Com forte apelo popular, as duas seriam, juntas, parte do plano de marketing de Temer, que tenta aumentar a popularidade para pleitear junto ao partido uma candidatura à Presidência da República.

Diante desse contexto, a novidade também encontra resistência entre quem atua na ponta do problema da violência. O tenente da Polícia Militar do Ceará Anderson Duarte, porta-voz da entidade Alip Brasil (Agentes da Lei contra a Proibição de Drogas), classificou a criação do Ministério como uma “medida populista”.

“Quando tomamos conhecimento, sequer veio a esperança de mudanças. Apenas um grande ceticismo. Do ponto de vista da redução da violência, é uma medida inócua”, disse.

A ONG Instituto Sou da Paz, que nos últimos anos defendeu a criação do ministério como ponto de uma agenda prioritária para a segurança, também acredita que, neste momento, a medida não deve surtir o efeito prometido, como afirma o diretor-executivo da entidade, Ivan Marques.

Ele aponta como problemas a falta de orçamento e a incapacidade de garantir as políticas necessárias à área, como a criação de uma escola nacional de formação para polícias e a padronização das estatísticas de segurança pública.

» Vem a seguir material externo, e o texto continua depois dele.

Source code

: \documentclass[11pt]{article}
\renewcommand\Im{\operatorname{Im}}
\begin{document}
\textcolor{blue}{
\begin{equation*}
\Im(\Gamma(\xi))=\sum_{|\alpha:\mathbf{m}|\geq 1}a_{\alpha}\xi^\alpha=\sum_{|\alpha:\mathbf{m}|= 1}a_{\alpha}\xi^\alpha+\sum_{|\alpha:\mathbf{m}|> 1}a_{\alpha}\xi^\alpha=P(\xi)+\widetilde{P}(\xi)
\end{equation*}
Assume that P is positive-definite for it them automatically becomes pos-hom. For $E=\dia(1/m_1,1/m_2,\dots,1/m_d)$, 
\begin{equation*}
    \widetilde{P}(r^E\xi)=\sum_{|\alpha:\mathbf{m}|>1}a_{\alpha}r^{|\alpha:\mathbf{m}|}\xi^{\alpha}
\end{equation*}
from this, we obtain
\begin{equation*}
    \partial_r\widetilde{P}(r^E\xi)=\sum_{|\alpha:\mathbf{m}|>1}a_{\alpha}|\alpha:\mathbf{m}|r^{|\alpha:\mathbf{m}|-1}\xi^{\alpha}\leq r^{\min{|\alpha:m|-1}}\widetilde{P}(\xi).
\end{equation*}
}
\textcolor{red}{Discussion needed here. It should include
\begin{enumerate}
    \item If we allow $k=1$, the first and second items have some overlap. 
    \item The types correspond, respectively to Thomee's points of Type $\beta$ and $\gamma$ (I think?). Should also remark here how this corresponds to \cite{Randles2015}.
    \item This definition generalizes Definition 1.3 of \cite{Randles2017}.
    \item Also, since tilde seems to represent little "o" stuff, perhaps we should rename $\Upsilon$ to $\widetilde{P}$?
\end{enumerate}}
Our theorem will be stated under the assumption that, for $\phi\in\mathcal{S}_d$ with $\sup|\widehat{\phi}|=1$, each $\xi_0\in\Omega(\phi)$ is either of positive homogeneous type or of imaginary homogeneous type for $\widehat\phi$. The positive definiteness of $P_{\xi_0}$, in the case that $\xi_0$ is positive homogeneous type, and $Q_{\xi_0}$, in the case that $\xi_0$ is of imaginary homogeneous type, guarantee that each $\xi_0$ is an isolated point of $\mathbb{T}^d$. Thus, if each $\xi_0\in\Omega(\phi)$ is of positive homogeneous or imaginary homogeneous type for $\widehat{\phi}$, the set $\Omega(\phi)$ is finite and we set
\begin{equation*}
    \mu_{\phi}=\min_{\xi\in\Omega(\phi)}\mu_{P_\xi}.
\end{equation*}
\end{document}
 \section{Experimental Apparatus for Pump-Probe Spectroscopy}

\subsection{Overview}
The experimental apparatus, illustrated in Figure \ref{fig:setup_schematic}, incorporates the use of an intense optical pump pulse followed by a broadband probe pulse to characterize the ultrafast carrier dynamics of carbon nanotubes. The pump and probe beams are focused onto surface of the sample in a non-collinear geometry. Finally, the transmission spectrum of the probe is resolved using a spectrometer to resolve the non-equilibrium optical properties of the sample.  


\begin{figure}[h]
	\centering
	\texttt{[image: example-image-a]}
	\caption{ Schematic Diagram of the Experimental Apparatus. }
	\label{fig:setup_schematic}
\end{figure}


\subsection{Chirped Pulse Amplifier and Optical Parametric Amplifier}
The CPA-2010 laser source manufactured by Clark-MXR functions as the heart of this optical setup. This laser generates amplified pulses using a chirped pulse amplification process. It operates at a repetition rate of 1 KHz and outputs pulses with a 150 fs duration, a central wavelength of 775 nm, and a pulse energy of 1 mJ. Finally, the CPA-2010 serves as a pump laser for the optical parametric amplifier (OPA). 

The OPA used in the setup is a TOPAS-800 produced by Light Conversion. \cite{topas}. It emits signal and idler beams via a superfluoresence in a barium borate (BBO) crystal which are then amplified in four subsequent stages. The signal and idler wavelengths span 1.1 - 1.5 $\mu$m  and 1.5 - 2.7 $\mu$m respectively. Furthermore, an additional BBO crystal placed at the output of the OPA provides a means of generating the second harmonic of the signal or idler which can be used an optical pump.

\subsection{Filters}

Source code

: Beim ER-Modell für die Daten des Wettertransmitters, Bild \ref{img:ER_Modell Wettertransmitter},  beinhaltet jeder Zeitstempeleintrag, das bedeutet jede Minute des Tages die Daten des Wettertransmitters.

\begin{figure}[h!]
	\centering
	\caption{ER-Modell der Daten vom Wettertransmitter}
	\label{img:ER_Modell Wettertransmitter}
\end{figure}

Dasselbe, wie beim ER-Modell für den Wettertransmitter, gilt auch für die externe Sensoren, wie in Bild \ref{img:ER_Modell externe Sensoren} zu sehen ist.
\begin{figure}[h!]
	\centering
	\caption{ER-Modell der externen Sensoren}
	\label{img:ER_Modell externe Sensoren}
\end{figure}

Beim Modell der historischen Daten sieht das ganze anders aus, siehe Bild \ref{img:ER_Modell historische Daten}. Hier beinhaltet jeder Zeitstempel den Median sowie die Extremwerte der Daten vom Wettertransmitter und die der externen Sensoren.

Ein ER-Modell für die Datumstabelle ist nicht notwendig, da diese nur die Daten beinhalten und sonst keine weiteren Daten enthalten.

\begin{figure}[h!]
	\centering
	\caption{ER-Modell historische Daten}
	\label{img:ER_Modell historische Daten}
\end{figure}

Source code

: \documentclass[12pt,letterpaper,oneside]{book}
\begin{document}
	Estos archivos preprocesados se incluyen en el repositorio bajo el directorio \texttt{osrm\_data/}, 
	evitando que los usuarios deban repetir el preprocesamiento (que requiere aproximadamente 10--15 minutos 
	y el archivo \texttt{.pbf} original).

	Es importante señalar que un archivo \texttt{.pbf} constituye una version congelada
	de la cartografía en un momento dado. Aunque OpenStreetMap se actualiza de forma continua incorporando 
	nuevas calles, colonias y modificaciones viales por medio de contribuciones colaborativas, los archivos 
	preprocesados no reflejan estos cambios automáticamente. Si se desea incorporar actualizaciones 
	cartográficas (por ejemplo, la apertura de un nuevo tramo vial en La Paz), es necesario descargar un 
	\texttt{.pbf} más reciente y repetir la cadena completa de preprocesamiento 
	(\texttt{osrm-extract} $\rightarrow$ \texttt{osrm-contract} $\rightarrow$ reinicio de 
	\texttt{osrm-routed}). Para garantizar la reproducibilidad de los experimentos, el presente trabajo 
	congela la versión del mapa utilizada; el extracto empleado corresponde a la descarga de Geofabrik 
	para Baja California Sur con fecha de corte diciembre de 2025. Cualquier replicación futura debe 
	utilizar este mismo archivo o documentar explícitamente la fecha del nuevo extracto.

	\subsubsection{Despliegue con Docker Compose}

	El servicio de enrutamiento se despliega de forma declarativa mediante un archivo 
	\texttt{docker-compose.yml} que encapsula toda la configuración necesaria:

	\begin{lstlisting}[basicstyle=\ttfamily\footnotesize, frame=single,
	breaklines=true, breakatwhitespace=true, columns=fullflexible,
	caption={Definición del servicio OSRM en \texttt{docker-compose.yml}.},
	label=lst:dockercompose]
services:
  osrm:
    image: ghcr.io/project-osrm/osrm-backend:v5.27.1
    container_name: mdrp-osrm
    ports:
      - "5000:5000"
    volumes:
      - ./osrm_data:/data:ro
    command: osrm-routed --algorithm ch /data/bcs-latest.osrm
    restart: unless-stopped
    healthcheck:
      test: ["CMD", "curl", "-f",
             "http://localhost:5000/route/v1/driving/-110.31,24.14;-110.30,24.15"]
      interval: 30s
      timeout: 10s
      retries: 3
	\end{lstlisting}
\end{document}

Essa última é considerada essencial para a elaboração de estudos e diagnósticos mais precisos sobre a problemática da violência.

“Me parece que um ministério criado neste momento tende a esvaziar os trabalhos do Ministério da Justiça e começar uma estrutura sem muita musculatura”, avalia.

Realocação

Para o ex-ministro da Justiça Eugênio Aragão, a realocação de alguns dos órgãos que ficarão a cargo do novo ministério pode prejudicar as responsabilidades originais dessas subpastas do ponto de vista técnico.

Ele menciona, por exemplo, que o trato com o Judiciário, tradicionalmente a cargo do Ministério da Justiça, não pode ser divorciado da política penitenciária. Por conta disso, na maioria dos estados da Federação, essa competência é atribuída às Secretarias de Justiça, e não às de Segurança Pública.

“Alguns temas têm que ser tratados de forma inter-relacionada pra que realmente possam prosperar. A localização do tema penitenciário na Secretaria de Segurança Pública ou no Ministério da Segurança é uma excrescência, um completo desvirtuamento desse tema”, critica.

Ministro

A nova pasta terá à frente o atual titular do Ministério da Defesa, Raul Jungmann. O general Joaquim Silva e Luna, atual secretário-executivo da Defesa, deverá assumir interinamente no lugar dele.

Filiado ao PPS, Jungmann foi um dos articuladores políticos do golpe que depôs a presidenta Dilma Rousseff (PT), em 2016, quando era deputado deputado federal e vice-líder da minoria na Câmara dos Deputados, então oposição ao governo petista.

Entre outras coisas, o novo ministro atuou também como um dos articuladores da suspensão da posse do ex-presidente Lula (PT) como ministro da Casa Civil, em 2016, quando Dilma quis nomeá-lo para o cargo.